_Record set_

_ _ _

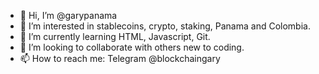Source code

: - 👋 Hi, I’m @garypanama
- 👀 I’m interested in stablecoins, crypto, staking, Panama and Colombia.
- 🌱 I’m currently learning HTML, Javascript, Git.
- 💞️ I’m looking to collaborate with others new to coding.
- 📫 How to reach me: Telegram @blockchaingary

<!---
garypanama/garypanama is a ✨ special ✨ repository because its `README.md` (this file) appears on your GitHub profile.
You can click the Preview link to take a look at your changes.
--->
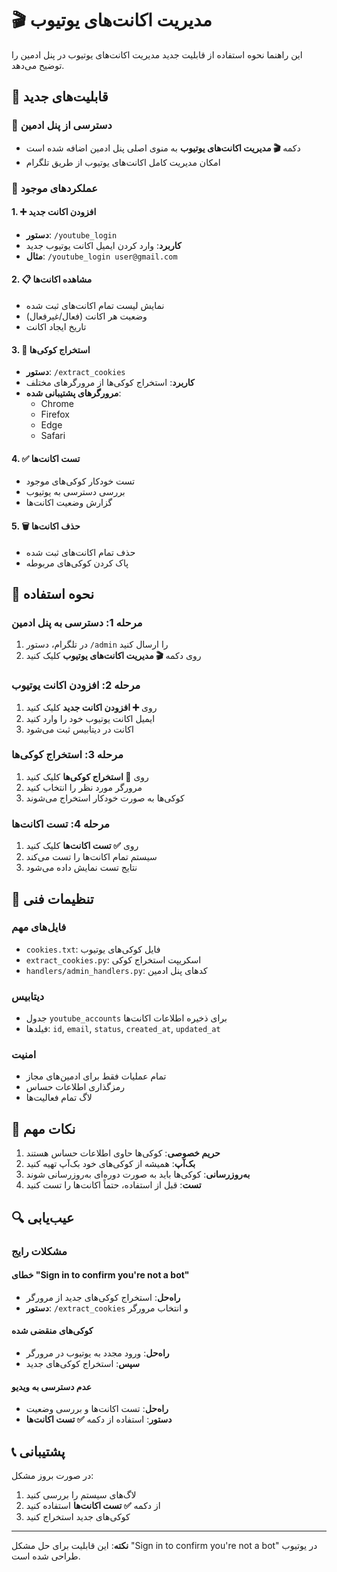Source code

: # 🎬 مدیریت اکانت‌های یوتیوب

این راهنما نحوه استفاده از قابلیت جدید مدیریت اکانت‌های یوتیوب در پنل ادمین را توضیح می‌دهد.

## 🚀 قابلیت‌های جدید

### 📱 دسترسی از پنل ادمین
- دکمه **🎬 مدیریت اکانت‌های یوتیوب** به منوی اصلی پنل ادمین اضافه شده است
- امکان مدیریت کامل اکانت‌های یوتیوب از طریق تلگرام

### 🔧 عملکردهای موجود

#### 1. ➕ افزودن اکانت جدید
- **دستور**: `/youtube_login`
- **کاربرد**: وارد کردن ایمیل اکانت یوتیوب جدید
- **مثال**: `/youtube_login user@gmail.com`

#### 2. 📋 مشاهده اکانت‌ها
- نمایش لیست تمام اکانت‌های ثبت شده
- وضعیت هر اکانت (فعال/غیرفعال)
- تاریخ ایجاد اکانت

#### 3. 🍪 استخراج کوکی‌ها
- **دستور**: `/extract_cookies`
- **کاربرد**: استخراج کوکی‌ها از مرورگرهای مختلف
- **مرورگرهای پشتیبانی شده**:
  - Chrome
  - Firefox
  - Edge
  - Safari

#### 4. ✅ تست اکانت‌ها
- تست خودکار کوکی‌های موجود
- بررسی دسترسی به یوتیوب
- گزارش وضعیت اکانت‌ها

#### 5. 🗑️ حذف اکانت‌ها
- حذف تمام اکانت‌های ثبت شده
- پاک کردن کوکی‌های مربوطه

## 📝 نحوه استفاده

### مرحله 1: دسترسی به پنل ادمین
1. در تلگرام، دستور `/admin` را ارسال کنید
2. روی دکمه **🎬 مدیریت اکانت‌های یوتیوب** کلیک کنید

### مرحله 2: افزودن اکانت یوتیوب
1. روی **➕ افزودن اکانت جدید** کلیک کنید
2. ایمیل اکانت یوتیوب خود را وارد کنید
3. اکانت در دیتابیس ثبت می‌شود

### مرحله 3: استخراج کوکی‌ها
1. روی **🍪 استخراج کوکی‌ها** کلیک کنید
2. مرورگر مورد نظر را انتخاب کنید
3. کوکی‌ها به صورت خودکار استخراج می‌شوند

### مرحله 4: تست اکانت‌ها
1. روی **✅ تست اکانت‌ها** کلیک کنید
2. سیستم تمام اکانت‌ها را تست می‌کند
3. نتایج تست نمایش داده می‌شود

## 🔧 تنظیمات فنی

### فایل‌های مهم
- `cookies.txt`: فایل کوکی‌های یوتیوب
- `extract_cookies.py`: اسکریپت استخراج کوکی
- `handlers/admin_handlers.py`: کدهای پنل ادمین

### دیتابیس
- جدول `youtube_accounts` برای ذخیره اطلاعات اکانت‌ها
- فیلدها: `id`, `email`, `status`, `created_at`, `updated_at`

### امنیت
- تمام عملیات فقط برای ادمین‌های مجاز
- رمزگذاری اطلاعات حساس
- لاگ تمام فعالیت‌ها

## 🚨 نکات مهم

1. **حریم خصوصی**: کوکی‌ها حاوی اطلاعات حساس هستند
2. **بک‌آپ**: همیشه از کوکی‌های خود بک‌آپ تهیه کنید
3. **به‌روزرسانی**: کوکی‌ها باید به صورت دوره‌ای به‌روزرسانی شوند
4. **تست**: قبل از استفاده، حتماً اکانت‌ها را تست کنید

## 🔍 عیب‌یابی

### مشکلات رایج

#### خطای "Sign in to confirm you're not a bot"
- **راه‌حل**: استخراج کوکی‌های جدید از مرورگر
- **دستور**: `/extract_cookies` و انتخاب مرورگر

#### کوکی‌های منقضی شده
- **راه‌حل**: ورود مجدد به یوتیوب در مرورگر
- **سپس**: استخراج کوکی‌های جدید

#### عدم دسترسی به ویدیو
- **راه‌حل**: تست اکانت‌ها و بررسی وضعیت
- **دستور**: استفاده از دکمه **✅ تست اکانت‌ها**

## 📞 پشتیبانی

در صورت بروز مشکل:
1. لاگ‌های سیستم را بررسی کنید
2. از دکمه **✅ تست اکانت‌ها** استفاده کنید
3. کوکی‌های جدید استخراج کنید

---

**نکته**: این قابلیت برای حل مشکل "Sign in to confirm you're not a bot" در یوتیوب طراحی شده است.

_ _ _

Output the entries above exactly as given, but strip out the pictures.

Source code

: - 👋 Hi, I’m @garypanama
- 👀 I’m interested in stablecoins, crypto, staking, Panama and Colombia.
- 🌱 I’m currently learning HTML, Javascript, Git.
- 💞️ I’m looking to collaborate with others new to coding.
- 📫 How to reach me: Telegram @blockchaingary

<!---
garypanama/garypanama is a ✨ special ✨ repository because its `README.md` (this file) appears on your GitHub profile.
You can click the Preview link to take a look at your changes.
--->
Source code

: # 🎬 مدیریت اکانت‌های یوتیوب

این راهنما نحوه استفاده از قابلیت جدید مدیریت اکانت‌های یوتیوب در پنل ادمین را توضیح می‌دهد.

## 🚀 قابلیت‌های جدید

### 📱 دسترسی از پنل ادمین
- دکمه **🎬 مدیریت اکانت‌های یوتیوب** به منوی اصلی پنل ادمین اضافه شده است
- امکان مدیریت کامل اکانت‌های یوتیوب از طریق تلگرام

### 🔧 عملکردهای موجود

#### 1. ➕ افزودن اکانت جدید
- **دستور**: `/youtube_login`
- **کاربرد**: وارد کردن ایمیل اکانت یوتیوب جدید
- **مثال**: `/youtube_login user@gmail.com`

#### 2. 📋 مشاهده اکانت‌ها
- نمایش لیست تمام اکانت‌های ثبت شده
- وضعیت هر اکانت (فعال/غیرفعال)
- تاریخ ایجاد اکانت

#### 3. 🍪 استخراج کوکی‌ها
- **دستور**: `/extract_cookies`
- **کاربرد**: استخراج کوکی‌ها از مرورگرهای مختلف
- **مرورگرهای پشتیبانی شده**:
  - Chrome
  - Firefox
  - Edge
  - Safari

#### 4. ✅ تست اکانت‌ها
- تست خودکار کوکی‌های موجود
- بررسی دسترسی به یوتیوب
- گزارش وضعیت اکانت‌ها

#### 5. 🗑️ حذف اکانت‌ها
- حذف تمام اکانت‌های ثبت شده
- پاک کردن کوکی‌های مربوطه

## 📝 نحوه استفاده

### مرحله 1: دسترسی به پنل ادمین
1. در تلگرام، دستور `/admin` را ارسال کنید
2. روی دکمه **🎬 مدیریت اکانت‌های یوتیوب** کلیک کنید

### مرحله 2: افزودن اکانت یوتیوب
1. روی **➕ افزودن اکانت جدید** کلیک کنید
2. ایمیل اکانت یوتیوب خود را وارد کنید
3. اکانت در دیتابیس ثبت می‌شود

### مرحله 3: استخراج کوکی‌ها
1. روی **🍪 استخراج کوکی‌ها** کلیک کنید
2. مرورگر مورد نظر را انتخاب کنید
3. کوکی‌ها به صورت خودکار استخراج می‌شوند

### مرحله 4: تست اکانت‌ها
1. روی **✅ تست اکانت‌ها** کلیک کنید
2. سیستم تمام اکانت‌ها را تست می‌کند
3. نتایج تست نمایش داده می‌شود

## 🔧 تنظیمات فنی

### فایل‌های مهم
- `cookies.txt`: فایل کوکی‌های یوتیوب
- `extract_cookies.py`: اسکریپت استخراج کوکی
- `handlers/admin_handlers.py`: کدهای پنل ادمین

### دیتابیس
- جدول `youtube_accounts` برای ذخیره اطلاعات اکانت‌ها
- فیلدها: `id`, `email`, `status`, `created_at`, `updated_at`

### امنیت
- تمام عملیات فقط برای ادمین‌های مجاز
- رمزگذاری اطلاعات حساس
- لاگ تمام فعالیت‌ها

## 🚨 نکات مهم

1. **حریم خصوصی**: کوکی‌ها حاوی اطلاعات حساس هستند
2. **بک‌آپ**: همیشه از کوکی‌های خود بک‌آپ تهیه کنید
3. **به‌روزرسانی**: کوکی‌ها باید به صورت دوره‌ای به‌روزرسانی شوند
4. **تست**: قبل از استفاده، حتماً اکانت‌ها را تست کنید

## 🔍 عیب‌یابی

### مشکلات رایج

#### خطای "Sign in to confirm you're not a bot"
- **راه‌حل**: استخراج کوکی‌های جدید از مرورگر
- **دستور**: `/extract_cookies` و انتخاب مرورگر

#### کوکی‌های منقضی شده
- **راه‌حل**: ورود مجدد به یوتیوب در مرورگر
- **سپس**: استخراج کوکی‌های جدید

#### عدم دسترسی به ویدیو
- **راه‌حل**: تست اکانت‌ها و بررسی وضعیت
- **دستور**: استفاده از دکمه **✅ تست اکانت‌ها**

## 📞 پشتیبانی

در صورت بروز مشکل:
1. لاگ‌های سیستم را بررسی کنید
2. از دکمه **✅ تست اکانت‌ها** استفاده کنید
3. کوکی‌های جدید استخراج کنید

---

**نکته**: این قابلیت برای حل مشکل "Sign in to confirm you're not a bot" در یوتیوب طراحی شده است.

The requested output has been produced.